Each step closes a loop that traditional Q-banks leave open. The candidate does not have to remember to revisit weak topics, because the platform handles that. The candidate does not have to leave the platform to clarify a clinical question, because the AI layer is integrated. The candidate does not have to manually track progress, because the dashboard does.
Platform comparison table
| Question | PassMedicine | Pastest | Quesmed | iatroX |
|---|---|---|---|---|
| Does it provide question practice? | Yes | Yes | Yes | Yes |
| Does it provide explanations? | Yes | Yes | Yes | Yes |
| Is it primarily adaptive? | Limited | Limited; tutor-supported | Some analytics | Yes; central positioning |
| Does it include clinical AI? | Not central | Tutor Mode within content | Not central | Yes; Ask iatroX |
| Does it connect to clinical workflow? | Limited | Limited | Limited | Yes |
| Guideline source grounding? | Explanations | Explanations | Notes | Explicit NICE/CKS/BNF |
| Does it remain useful after the exam? | Mostly revision | Mostly revision | Mostly study | Clinical reference + CPD |
Final verdict
If you only ask which platform has more questions, you may choose the largest bank. PassMedicine wins on raw volume for many UK exams. If you only ask which platform has the most polished interface, Pastest and Quesmed both have credible answers.

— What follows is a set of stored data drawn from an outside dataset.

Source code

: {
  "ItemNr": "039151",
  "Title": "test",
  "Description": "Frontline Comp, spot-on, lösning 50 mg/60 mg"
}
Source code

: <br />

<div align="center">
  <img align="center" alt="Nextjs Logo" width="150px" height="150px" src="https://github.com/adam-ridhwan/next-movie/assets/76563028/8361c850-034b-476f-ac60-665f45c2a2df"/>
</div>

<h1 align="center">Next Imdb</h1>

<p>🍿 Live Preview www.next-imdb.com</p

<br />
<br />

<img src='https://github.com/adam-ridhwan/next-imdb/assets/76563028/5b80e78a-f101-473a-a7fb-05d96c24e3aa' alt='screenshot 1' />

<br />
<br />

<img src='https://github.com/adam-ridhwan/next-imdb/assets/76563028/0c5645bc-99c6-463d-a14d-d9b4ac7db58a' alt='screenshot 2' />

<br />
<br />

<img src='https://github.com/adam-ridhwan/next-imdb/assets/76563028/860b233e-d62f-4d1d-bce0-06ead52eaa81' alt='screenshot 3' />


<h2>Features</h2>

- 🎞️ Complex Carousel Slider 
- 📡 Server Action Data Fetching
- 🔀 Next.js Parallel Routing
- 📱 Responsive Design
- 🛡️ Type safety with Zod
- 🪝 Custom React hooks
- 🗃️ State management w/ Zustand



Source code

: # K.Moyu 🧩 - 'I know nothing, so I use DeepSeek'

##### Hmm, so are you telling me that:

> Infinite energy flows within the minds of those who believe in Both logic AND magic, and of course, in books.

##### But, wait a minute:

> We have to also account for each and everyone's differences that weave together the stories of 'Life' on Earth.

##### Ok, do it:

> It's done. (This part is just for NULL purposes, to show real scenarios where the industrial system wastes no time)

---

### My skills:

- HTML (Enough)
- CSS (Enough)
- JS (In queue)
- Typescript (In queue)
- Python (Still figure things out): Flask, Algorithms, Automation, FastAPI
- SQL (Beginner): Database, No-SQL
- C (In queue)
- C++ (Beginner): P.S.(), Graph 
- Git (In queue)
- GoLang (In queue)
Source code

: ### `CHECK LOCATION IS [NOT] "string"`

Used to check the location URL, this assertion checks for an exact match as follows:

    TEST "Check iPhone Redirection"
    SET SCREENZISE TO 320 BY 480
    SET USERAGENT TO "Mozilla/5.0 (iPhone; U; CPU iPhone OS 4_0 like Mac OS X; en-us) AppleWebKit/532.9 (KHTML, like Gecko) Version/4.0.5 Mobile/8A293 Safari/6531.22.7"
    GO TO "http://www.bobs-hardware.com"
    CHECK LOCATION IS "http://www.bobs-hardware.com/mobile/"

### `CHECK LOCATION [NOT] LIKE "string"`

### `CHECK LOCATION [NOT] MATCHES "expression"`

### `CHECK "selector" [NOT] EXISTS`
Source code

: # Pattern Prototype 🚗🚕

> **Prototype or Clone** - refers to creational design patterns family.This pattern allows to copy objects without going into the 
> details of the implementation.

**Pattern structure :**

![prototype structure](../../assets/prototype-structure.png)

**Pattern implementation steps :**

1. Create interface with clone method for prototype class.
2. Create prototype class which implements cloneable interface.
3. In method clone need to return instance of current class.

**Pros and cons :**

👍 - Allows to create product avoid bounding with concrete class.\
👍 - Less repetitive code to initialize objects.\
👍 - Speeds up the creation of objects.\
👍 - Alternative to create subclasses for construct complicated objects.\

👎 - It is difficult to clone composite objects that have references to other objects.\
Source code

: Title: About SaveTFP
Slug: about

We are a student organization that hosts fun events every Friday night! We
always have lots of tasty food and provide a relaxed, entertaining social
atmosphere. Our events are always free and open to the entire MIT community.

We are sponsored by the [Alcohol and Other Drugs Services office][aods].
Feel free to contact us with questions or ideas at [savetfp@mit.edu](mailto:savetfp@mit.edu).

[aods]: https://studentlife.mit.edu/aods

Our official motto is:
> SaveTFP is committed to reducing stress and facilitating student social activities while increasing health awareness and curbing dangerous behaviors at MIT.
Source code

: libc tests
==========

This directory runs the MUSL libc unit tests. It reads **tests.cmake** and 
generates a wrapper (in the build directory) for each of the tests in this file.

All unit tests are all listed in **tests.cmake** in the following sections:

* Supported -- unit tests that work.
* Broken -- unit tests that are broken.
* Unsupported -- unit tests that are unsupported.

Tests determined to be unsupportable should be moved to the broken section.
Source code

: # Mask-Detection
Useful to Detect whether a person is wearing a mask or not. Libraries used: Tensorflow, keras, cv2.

If you ask which platform best converts mistakes into learning, iatroX becomes the more interesting choice. The category is different. The other three platforms are revision tools optimised for exam preparation. iatroX is a clinical learning system where the Q-bank is one component of a broader workflow that continues into clinical practice.
The honest reframe is this: most candidates are not choosing between Q-banks because they need more questions. They are choosing because they need a better way to convert the questions they already have into retained knowledge. That is the dimension that should drive the comparison.
Traditional Q-banks help you practise. iatroX helps you learn, verify, retain and apply.